| HN Mirror

Y	Hacker News new \| ask \| show \| jobs

by dicethrowaway1 484 days ago

This is a deepity.

The trivial interpretation is: every word written can be constructed by optimizing a prediction based on current state, what has been written so far, and a sufficiently complex model. This is true of anything computable: just make the method implicitly contain the program by assigning a high probability to any token that is consistent with running the computation one more step. It's also true of anything expressible: just brute force a solution that can be expressed in n words, then assign a high probability to the first word of these n words.

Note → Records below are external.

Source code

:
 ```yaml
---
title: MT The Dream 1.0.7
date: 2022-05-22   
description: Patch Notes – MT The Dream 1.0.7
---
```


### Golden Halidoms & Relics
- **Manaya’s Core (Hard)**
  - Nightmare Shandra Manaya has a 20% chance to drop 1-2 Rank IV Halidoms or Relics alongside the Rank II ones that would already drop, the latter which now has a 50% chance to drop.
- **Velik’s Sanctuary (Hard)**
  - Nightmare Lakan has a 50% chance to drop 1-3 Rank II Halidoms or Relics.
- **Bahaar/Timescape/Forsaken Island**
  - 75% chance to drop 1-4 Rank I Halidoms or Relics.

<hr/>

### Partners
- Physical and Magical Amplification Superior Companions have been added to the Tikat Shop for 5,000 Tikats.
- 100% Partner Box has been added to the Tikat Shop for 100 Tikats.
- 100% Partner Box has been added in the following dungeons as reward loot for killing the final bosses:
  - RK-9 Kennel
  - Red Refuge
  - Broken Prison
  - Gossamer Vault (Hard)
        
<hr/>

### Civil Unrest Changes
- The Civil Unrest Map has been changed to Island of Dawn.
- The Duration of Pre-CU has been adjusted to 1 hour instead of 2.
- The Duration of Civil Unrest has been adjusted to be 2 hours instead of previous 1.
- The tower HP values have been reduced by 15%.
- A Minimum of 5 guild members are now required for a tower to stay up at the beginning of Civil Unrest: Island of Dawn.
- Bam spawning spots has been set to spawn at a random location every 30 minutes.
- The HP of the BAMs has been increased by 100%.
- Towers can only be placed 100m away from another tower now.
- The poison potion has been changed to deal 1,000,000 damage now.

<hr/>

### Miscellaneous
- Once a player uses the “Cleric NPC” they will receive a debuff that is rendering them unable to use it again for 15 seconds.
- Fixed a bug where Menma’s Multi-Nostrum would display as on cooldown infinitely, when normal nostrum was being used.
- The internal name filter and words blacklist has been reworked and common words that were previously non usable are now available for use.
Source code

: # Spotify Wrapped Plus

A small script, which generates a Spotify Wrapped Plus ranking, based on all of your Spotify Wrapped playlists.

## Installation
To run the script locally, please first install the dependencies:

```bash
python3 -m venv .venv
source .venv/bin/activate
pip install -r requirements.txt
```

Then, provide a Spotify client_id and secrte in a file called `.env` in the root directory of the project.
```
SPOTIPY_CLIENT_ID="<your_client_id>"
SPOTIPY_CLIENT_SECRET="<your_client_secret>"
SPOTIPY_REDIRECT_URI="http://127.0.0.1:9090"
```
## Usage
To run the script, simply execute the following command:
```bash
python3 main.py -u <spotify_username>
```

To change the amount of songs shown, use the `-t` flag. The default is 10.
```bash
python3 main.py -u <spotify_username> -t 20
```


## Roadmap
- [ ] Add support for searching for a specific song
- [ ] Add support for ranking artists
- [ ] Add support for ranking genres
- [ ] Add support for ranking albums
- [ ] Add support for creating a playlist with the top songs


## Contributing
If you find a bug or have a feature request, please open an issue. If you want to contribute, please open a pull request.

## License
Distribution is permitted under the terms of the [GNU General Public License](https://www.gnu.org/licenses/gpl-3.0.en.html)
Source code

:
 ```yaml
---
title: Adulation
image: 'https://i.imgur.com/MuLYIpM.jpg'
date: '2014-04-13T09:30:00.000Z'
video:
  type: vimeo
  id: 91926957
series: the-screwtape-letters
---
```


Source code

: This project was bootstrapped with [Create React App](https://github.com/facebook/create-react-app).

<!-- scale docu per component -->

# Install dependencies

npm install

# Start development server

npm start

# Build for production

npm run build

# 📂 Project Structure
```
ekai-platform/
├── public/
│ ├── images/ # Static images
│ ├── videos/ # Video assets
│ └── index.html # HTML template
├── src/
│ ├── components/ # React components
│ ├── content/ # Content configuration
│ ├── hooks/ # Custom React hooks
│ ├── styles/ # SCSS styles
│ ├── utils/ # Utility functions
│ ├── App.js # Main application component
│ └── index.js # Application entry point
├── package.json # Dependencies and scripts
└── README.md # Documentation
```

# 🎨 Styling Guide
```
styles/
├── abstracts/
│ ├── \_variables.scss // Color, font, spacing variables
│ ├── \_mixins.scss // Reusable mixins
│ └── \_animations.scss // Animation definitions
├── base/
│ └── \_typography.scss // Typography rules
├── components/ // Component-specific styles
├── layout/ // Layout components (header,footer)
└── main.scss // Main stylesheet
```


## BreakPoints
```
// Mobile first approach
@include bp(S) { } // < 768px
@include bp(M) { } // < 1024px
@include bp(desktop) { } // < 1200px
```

The profound but wrong interpretation is that intelligence is just statistical prediction according to some general-purpose algorithm, and that this algorithm is tractable. Consider something like solving a SAT problem. You're going to have a hard time using any tractable general-purpose algorithm to predict whether x_2 is true for the satisfying solution based on some long CNF statement plus "x_1 is false".

Now, what you _can_ do is augment your model so that if the previous tokens constitute a CNF-SAT instance plus a partial answer, then you cart these off to a SAT solver and output its next token. But the more you do this, the less force the "mere statistical prediction" part holds. The "next-token predictor" is just an interface to an assembly of different approaches; and often, these approaches (like the SAT solver) will output the whole solution all at once for free.